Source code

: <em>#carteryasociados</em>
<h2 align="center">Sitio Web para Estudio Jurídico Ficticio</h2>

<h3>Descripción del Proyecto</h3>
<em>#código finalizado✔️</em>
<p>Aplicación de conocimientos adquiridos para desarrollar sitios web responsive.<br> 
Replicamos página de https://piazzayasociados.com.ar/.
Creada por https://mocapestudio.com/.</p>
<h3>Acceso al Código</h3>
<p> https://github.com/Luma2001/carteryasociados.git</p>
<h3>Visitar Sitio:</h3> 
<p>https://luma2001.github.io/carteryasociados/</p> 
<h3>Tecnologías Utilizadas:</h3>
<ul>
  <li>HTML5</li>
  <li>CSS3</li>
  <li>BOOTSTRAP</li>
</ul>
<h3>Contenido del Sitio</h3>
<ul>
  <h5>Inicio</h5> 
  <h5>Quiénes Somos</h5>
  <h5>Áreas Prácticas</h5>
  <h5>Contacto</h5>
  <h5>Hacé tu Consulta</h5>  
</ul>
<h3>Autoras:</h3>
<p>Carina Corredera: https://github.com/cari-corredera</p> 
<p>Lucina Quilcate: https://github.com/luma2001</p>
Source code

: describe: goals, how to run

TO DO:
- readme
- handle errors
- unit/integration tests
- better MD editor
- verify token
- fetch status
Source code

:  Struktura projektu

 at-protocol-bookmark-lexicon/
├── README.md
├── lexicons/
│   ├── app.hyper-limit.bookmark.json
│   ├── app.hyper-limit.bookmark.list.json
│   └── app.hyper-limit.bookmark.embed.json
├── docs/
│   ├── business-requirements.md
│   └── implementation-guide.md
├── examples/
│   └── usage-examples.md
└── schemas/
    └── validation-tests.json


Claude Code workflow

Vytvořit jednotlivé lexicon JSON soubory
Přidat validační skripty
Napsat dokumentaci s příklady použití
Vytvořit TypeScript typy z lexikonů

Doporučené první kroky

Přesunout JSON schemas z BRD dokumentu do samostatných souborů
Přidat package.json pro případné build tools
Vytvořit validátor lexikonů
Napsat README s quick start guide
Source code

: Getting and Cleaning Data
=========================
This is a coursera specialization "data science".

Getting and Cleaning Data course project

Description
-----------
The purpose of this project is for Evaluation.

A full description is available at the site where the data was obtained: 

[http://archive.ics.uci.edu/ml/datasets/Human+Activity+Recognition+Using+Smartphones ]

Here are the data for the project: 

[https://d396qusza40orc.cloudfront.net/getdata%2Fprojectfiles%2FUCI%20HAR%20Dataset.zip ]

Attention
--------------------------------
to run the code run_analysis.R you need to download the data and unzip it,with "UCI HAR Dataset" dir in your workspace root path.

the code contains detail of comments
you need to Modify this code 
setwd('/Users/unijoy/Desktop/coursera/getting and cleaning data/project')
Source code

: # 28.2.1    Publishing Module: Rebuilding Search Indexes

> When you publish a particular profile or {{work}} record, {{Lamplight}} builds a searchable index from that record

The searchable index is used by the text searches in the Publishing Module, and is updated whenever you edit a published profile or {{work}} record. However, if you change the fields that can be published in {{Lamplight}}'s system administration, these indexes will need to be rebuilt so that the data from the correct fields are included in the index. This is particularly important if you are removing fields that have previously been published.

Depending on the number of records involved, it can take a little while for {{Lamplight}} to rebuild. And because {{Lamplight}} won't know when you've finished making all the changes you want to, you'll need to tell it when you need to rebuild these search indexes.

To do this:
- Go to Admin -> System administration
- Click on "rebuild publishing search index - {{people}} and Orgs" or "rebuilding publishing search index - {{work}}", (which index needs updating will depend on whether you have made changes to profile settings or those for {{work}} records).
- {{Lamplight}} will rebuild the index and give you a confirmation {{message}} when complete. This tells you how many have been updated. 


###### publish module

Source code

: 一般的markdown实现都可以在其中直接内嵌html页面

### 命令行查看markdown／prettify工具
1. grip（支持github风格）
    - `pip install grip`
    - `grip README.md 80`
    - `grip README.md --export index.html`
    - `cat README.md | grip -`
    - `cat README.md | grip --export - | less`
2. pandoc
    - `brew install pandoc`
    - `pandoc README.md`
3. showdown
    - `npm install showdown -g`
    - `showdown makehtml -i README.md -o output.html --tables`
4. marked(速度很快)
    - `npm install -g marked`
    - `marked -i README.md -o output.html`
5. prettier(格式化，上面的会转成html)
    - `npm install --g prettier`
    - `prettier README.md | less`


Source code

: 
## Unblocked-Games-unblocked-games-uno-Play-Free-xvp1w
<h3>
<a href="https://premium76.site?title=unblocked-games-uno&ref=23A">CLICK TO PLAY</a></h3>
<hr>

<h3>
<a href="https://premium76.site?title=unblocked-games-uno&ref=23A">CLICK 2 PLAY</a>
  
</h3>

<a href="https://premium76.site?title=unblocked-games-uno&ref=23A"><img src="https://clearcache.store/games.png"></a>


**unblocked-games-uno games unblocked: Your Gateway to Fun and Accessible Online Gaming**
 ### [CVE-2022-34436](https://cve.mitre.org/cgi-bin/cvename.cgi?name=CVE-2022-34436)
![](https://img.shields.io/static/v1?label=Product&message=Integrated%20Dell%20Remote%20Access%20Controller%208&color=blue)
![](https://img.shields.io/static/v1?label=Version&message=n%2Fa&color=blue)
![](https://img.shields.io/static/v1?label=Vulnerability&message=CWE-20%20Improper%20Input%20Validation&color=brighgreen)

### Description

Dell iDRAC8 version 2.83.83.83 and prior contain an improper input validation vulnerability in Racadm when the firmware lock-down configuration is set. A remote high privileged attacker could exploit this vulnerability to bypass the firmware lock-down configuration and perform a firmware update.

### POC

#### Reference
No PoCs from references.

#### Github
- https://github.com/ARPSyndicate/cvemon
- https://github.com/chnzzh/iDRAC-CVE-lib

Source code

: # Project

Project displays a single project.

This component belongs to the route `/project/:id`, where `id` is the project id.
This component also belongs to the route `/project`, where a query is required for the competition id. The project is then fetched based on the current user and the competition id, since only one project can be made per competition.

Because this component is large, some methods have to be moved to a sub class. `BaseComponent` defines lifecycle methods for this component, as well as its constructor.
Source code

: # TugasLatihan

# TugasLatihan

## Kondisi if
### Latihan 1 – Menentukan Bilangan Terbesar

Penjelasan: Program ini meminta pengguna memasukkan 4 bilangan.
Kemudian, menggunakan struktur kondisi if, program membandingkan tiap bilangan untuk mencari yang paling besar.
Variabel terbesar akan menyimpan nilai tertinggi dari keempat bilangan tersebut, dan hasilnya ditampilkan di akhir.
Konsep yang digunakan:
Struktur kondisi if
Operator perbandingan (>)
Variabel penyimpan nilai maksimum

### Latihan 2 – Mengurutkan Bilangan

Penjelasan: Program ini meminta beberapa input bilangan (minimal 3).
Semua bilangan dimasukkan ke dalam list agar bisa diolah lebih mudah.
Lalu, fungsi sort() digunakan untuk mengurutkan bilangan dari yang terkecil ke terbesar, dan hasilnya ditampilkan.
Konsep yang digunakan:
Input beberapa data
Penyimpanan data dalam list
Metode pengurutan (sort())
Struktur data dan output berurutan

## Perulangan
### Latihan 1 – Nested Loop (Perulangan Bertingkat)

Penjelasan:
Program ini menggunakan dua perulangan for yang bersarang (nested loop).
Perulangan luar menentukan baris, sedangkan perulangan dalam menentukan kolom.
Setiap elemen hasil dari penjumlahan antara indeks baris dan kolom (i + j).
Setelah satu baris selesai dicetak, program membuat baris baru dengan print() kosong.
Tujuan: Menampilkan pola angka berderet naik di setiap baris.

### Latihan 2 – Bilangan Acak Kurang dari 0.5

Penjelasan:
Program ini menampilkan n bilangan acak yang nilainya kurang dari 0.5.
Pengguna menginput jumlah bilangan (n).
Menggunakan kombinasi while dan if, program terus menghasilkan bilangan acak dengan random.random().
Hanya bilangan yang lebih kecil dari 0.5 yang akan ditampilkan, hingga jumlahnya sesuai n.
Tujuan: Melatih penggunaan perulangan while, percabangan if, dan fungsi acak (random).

◆ ASSIGNMENT: In the data above, which lines have "sort"? Report each of them.

◆ OUTPUT OF THE EXERCISE:
Lalu, fungsi sort() digunakan untuk mengurutkan bilangan dari yang terkecil ke terbesar, dan hasilnya ditampilkan.
Metode pengurutan (sort())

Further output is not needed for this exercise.